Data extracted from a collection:
-------------------------
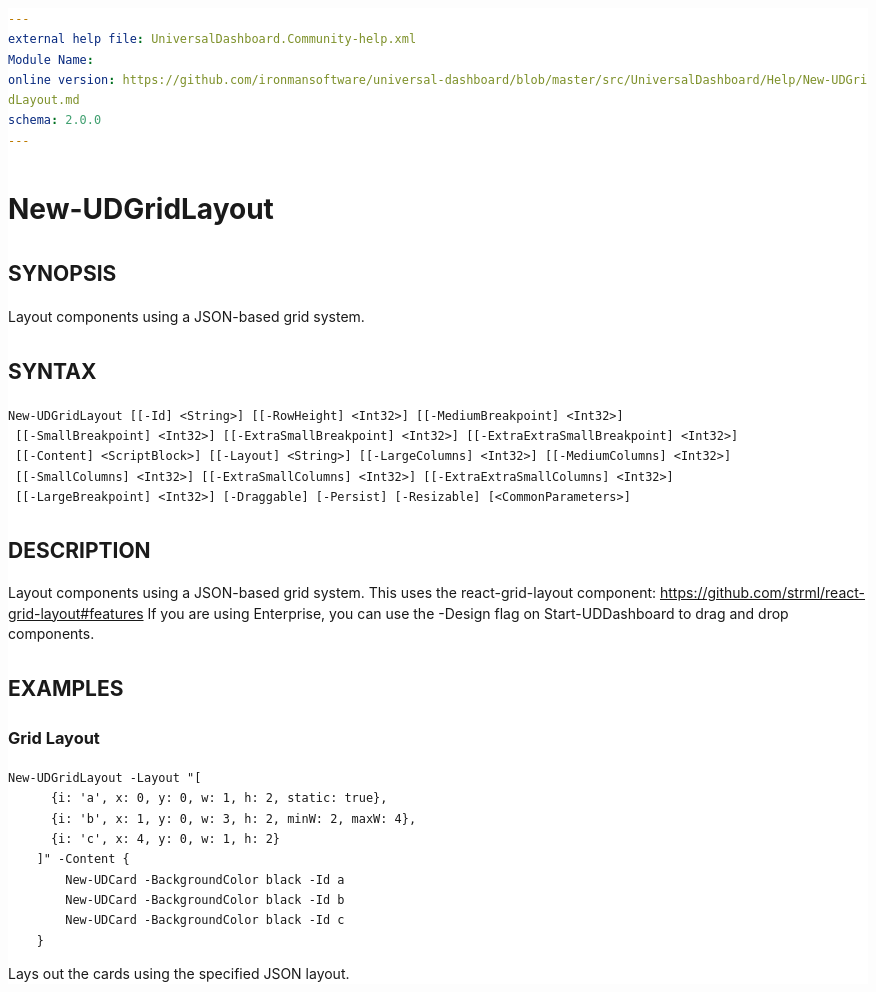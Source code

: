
 ```yaml
---
external help file: UniversalDashboard.Community-help.xml
Module Name:
online version: https://github.com/ironmansoftware/universal-dashboard/blob/master/src/UniversalDashboard/Help/New-UDGridLayout.md
schema: 2.0.0
---
```


# New-UDGridLayout

## SYNOPSIS
Layout components using a JSON-based grid system.

## SYNTAX

```
New-UDGridLayout [[-Id] <String>] [[-RowHeight] <Int32>] [[-MediumBreakpoint] <Int32>]
 [[-SmallBreakpoint] <Int32>] [[-ExtraSmallBreakpoint] <Int32>] [[-ExtraExtraSmallBreakpoint] <Int32>]
 [[-Content] <ScriptBlock>] [[-Layout] <String>] [[-LargeColumns] <Int32>] [[-MediumColumns] <Int32>]
 [[-SmallColumns] <Int32>] [[-ExtraSmallColumns] <Int32>] [[-ExtraExtraSmallColumns] <Int32>]
 [[-LargeBreakpoint] <Int32>] [-Draggable] [-Persist] [-Resizable] [<CommonParameters>]
```

## DESCRIPTION
Layout components using a JSON-based grid system.
This uses the react-grid-layout component: https://github.com/strml/react-grid-layout#features If you are using Enterprise, you can use the -Design flag on Start-UDDashboard to drag and drop components.

## EXAMPLES

### Grid Layout
```
New-UDGridLayout -Layout "[
      {i: 'a', x: 0, y: 0, w: 1, h: 2, static: true},
      {i: 'b', x: 1, y: 0, w: 3, h: 2, minW: 2, maxW: 4},
      {i: 'c', x: 4, y: 0, w: 1, h: 2}
    ]" -Content {
        New-UDCard -BackgroundColor black -Id a 
        New-UDCard -BackgroundColor black -Id b
        New-UDCard -BackgroundColor black -Id c
    }
```

Lays out the cards using the specified JSON layout.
-------------------------
Which lines above hold the word "Content"? Copy each of them.

» **TASK RESPONSE**:
 [[-Content] <ScriptBlock>] [[-Layout] <String>] [[-LargeColumns] <Int32>] [[-MediumColumns] <Int32>]
    ]" -Content {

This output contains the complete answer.